L'âge du "non"

Une petite révolution…

Vous aviez l’habitude de décider à la place de votre enfant et soudain cet être haut comme trois pommes se met à dire « non » à tout bout de champ. Fini le bébé docile, vous voici confronté à une petite personne en opposition systématique aux propositions de la vie quotidienne : manger sa purée, s’habiller, sortir du bain, donner la main dans la rue… « Quel caractère ! », « Çà promet à l’adolescence ! », « Qu’ai-je fait pour avoir un enfant pareil ? » : autant de pensées qui tracassent les parents, oublieux de leur propre enfance…

… qui n’est autre qu’une évolution

L’entrée dans cette première phase d’opposition se situe le plus souvent entre 18 mois et 2 ans. Avec l’acquisition de la marche, l’enfant a fait - au sens propre et figuré - ses premiers pas vers l’autonomie. Son identité se construit : il se différencie de mieux en mieux de l’adulte, dit « moi » pour se nommer et commence à revendiquer sa place. Le « non » n’est pas tant un refus qu’une manière d’affirmer son individualité naissante. On le voit bien chez les tout petits pour qui les premiers « non » peuvent aussi bien vouloir dire « oui » ! En disant « non », l’enfant veut d’abord dire à l’adulte : « Je ne suis pas toi ».

 

Chacun son tour !

Avide d’explorer le monde et de faire ses propres expériences, le jeune enfant se trouve confronté à de nombreux interdits. Face à ses impatiences et ses bêtises, les adultes multiplient les « non ». S’appropriant le pouvoir de ses parents, l’enfant use et abuse à son tour de ce mot magique pour affirmer ses propres désirs.  Avec le « non », le voici en capacité de dire à l’adulte : « Je ne veux pas comme toi » et il ne s’en prive pas…

Non, c’est non…

On dit souvent que l’âge du « non » précède l’âge de la socialisation. Et pour cause : le « non » est une manière pour l’enfant de tester les limites à ne pas dépasser et de commencer à intégrer les règles et interdits de la vie en société. En réponse à ses « non », il attend des adultes un cadre solide et rassurant dans lequel il puisse se repérer et se construire. Céder à chaque « non » pour faire plaisir à l’enfant ou éviter ses colères n’apportera qu’un soulagement illusoire.

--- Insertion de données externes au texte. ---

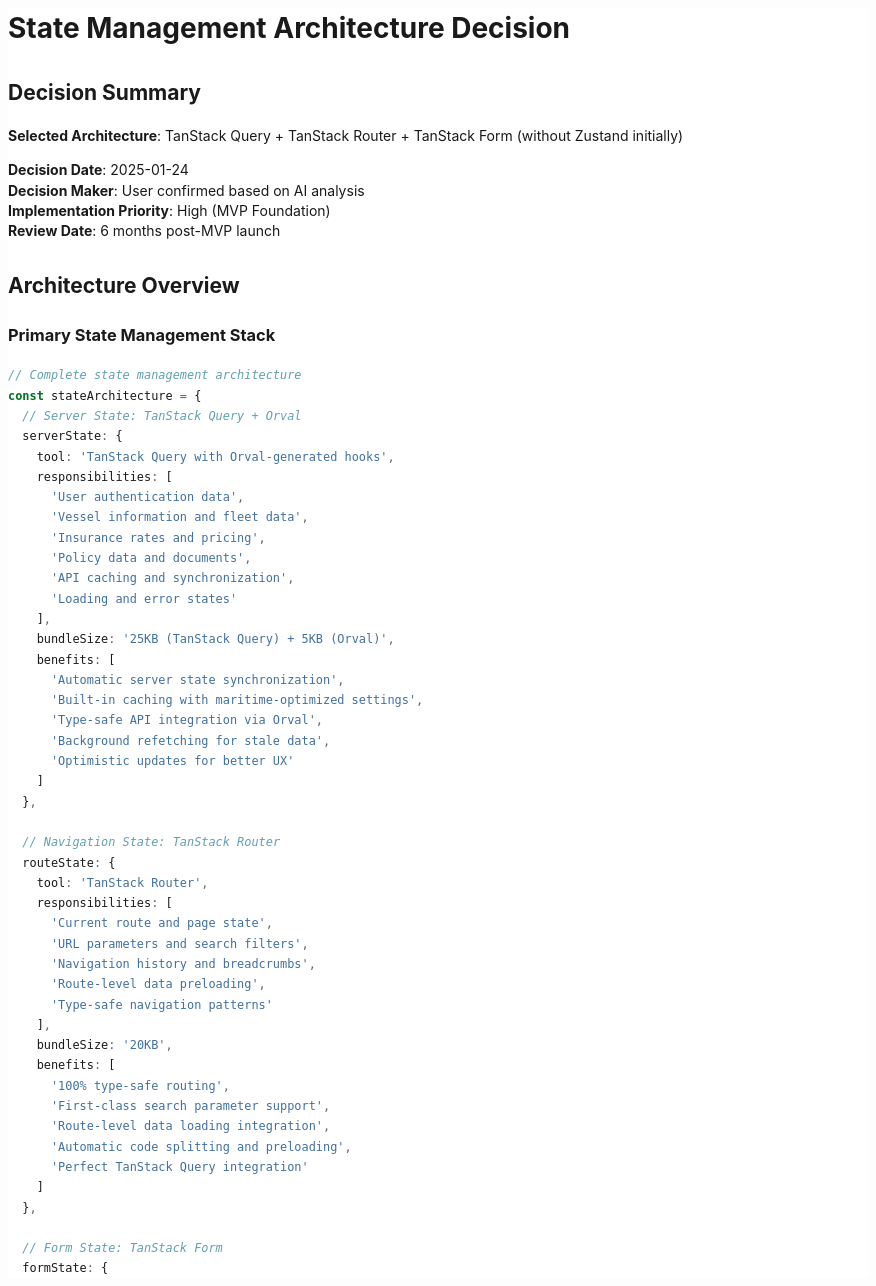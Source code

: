 # State Management Architecture Decision

## Decision Summary

**Selected Architecture**: TanStack Query + TanStack Router + TanStack Form (without Zustand initially)

**Decision Date**: 2025-01-24  
**Decision Maker**: User confirmed based on AI analysis  
**Implementation Priority**: High (MVP Foundation)  
**Review Date**: 6 months post-MVP launch  

## Architecture Overview

### **Primary State Management Stack**

```typescript
// Complete state management architecture
const stateArchitecture = {
  // Server State: TanStack Query + Orval
  serverState: {
    tool: 'TanStack Query with Orval-generated hooks',
    responsibilities: [
      'User authentication data',
      'Vessel information and fleet data',
      'Insurance rates and pricing',
      'Policy data and documents',
      'API caching and synchronization',
      'Loading and error states'
    ],
    bundleSize: '25KB (TanStack Query) + 5KB (Orval)',
    benefits: [
      'Automatic server state synchronization',
      'Built-in caching with maritime-optimized settings',
      'Type-safe API integration via Orval',
      'Background refetching for stale data',
      'Optimistic updates for better UX'
    ]
  },

  // Navigation State: TanStack Router
  routeState: {
    tool: 'TanStack Router',
    responsibilities: [
      'Current route and page state',
      'URL parameters and search filters',
      'Navigation history and breadcrumbs',
      'Route-level data preloading',
      'Type-safe navigation patterns'
    ],
    bundleSize: '20KB',
    benefits: [
      '100% type-safe routing',
      'First-class search parameter support',
      'Route-level data loading integration',
      'Automatic code splitting and preloading',
      'Perfect TanStack Query integration'
    ]
  },

  // Form State: TanStack Form
  formState: {
```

Aux parents de fixer les points importants sur lesquels il n’y a pas lieu de transiger.

… avec des nuances !

Exercer son autorité, transmettre des valeurs, c’est essentiel mais, bien entendu, avec respect et sans rigidité excessive. Assortissez vos exigences d’explications simples mais vraies.  Si vous n’avez pas le temps de discuter, n’hésitez pas à dire à votre enfant : « Je comprends que tu ne sois pas d’accord mais c’est comme ça, c’est l’heure de … ». Pour signifier un interdit, les explications neutres et objectives (on n’a pas le droit de, c’est dangereux de, c’est défendu de…) sont toujours préférables aux formulations subjectives et chargées d’émotion. Par ailleurs, lorsque le « non » porte sur des détails sans importance, n’hésitez pas à faire des compromis, voire à user d’un peu d’humour pour désamorcer le conflit.

Dans les livres, le non se décline sur tous les tons

Voir ses petits héros ou héroïnes dire « non » en boudant, pleurant, trépignant, quelle jubilation pour l’enfant !  Entre humour, malice et tendresse, les ouvrages jeunesse donnent la part belle aux « non » des tout petits. L’enfant adore retrouver dans des histoires imaginaires les expériences qui lui sont familières. S’identifiant tantôt à celui qui dit « non », tantôt à l’adulte qui détient l’autorité, l’enfant « joue » de manière vivante et créative avec les situations fictives qui lui sont proposées et cela lui fait grand bien.